WHAT IS EXPECTED: Below are records with pictures; copy word for word only the lines between the line with "- https://github.com/lschwetlick/rMsync" and the line with "Also helpful (setup", inclusive, and drop the pictures.

THE DATA:

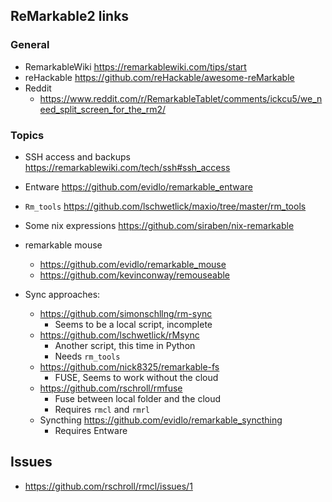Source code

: 
ReMarkable2 links
-----------------

### General

* RemarkableWiki https://remarkablewiki.com/tips/start
* reHackable https://github.com/reHackable/awesome-reMarkable
* Reddit
  - https://www.reddit.com/r/RemarkableTablet/comments/ickcu5/we_need_split_screen_for_the_rm2/

### Topics

* SSH access and backups https://remarkablewiki.com/tech/ssh#ssh_access
* Entware https://github.com/evidlo/remarkable_entware
* `Rm_tools` https://github.com/lschwetlick/maxio/tree/master/rm_tools

* Some nix expressions https://github.com/siraben/nix-remarkable

* remarkable mouse
  - https://github.com/evidlo/remarkable_mouse
  - https://github.com/kevinconway/remouseable

* Sync approaches:
  - https://github.com/simonschllng/rm-sync
    + Seems to be a local script, incomplete
  - https://github.com/lschwetlick/rMsync
    + Another script, this time in Python
    + Needs `rm_tools`
  - https://github.com/nick8325/remarkable-fs
    + FUSE, Seems to work without the cloud
  - https://github.com/rschroll/rmfuse
    + Fuse between local folder and the cloud
    + Requires `rmcl` and `rmrl`
  - Syncthing https://github.com/evidlo/remarkable_syncthing
    + Requires Entware


Issues
------

* https://github.com/rschroll/rmcl/issues/1
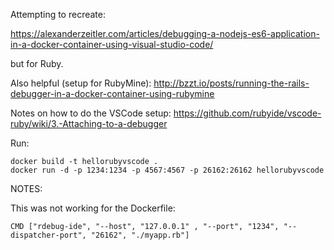 
Attempting to recreate:

https://alexanderzeitler.com/articles/debugging-a-nodejs-es6-application-in-a-docker-container-using-visual-studio-code/

but for Ruby.

Also helpful (setup for RubyMine): http://bzzt.io/posts/running-the-rails-debugger-in-a-docker-container-using-rubymine

Notes on how to do the VSCode setup: https://github.com/rubyide/vscode-ruby/wiki/3.-Attaching-to-a-debugger

Run:

    docker build -t hellorubyvscode .
    docker run -d -p 1234:1234 -p 4567:4567 -p 26162:26162 hellorubyvscode





NOTES:

This was not working for the Dockerfile:

    CMD ["rdebug-ide", "--host", "127.0.0.1" , "--port", "1234", "--dispatcher-port", "26162", "./myapp.rb"]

TASK ANSWER:
  - https://github.com/lschwetlick/rMsync
    + Another script, this time in Python
    + Needs `rm_tools`
  - https://github.com/nick8325/remarkable-fs
    + FUSE, Seems to work without the cloud
  - https://github.com/rschroll/rmfuse
    + Fuse between local folder and the cloud
    + Requires `rmcl` and `rmrl`
  - Syncthing https://github.com/evidlo/remarkable_syncthing
    + Requires Entware


Issues
------

* https://github.com/rschroll/rmcl/issues/1
Attempting to recreate:

https://alexanderzeitler.com/articles/debugging-a-nodejs-es6-application-in-a-docker-container-using-visual-studio-code/

but for Ruby.

Also helpful (setup for RubyMine): http://bzzt.io/posts/running-the-rails-debugger-in-a-docker-container-using-rubymine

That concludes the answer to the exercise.